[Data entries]
★ ★ ★ ★ ★ ★ ★

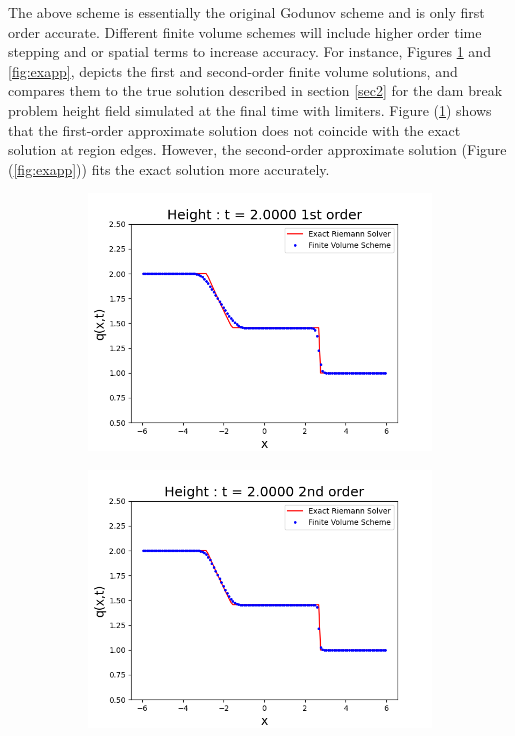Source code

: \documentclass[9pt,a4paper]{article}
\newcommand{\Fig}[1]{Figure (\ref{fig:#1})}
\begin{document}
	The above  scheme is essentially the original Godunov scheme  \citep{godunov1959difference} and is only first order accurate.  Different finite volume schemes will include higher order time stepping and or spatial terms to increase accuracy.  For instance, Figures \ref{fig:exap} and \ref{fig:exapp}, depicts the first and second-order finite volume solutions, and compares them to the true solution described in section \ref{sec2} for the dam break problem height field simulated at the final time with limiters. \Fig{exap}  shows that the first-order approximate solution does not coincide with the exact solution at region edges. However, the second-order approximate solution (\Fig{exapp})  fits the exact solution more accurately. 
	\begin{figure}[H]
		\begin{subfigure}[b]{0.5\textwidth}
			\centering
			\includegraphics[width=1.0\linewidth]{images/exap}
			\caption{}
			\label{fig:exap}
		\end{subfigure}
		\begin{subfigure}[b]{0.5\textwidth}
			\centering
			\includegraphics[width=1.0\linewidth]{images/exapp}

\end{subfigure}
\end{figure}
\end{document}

★ ★ ★ ★ ★ ★ ★

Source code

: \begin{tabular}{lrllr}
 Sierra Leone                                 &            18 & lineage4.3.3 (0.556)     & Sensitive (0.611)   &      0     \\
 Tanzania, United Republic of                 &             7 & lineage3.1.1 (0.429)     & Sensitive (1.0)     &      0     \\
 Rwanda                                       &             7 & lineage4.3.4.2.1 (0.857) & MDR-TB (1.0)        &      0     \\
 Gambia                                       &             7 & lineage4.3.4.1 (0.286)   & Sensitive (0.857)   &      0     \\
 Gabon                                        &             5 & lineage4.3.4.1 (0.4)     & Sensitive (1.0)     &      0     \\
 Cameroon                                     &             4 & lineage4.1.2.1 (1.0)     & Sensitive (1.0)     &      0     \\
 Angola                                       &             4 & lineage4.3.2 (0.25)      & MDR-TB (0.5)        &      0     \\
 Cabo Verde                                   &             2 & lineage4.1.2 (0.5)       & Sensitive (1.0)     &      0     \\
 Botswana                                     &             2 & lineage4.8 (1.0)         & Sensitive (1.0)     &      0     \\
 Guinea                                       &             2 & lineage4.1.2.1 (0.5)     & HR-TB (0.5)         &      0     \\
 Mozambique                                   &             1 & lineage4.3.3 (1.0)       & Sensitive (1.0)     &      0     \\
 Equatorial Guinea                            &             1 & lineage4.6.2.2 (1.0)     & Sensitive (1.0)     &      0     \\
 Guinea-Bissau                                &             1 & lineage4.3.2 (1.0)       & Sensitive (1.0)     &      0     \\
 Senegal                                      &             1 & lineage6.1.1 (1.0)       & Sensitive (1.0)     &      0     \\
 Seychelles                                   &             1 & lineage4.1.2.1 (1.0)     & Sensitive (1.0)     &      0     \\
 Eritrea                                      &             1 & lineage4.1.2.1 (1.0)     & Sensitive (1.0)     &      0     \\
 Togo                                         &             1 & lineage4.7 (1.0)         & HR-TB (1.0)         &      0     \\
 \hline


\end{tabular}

★ ★ ★ ★ ★ ★ ★

Activity: In the records above, find each line with the word "exapp" and copy it out.

Written answer:
	The above  scheme is essentially the original Godunov scheme  \citep{godunov1959difference} and is only first order accurate.  Different finite volume schemes will include higher order time stepping and or spatial terms to increase accuracy.  For instance, Figures \ref{fig:exap} and \ref{fig:exapp}, depicts the first and second-order finite volume solutions, and compares them to the true solution described in section \ref{sec2} for the dam break problem height field simulated at the final time with limiters. \Fig{exap}  shows that the first-order approximate solution does not coincide with the exact solution at region edges. However, the second-order approximate solution (\Fig{exapp})  fits the exact solution more accurately. 
			\includegraphics[width=1.0\linewidth]{images/exapp}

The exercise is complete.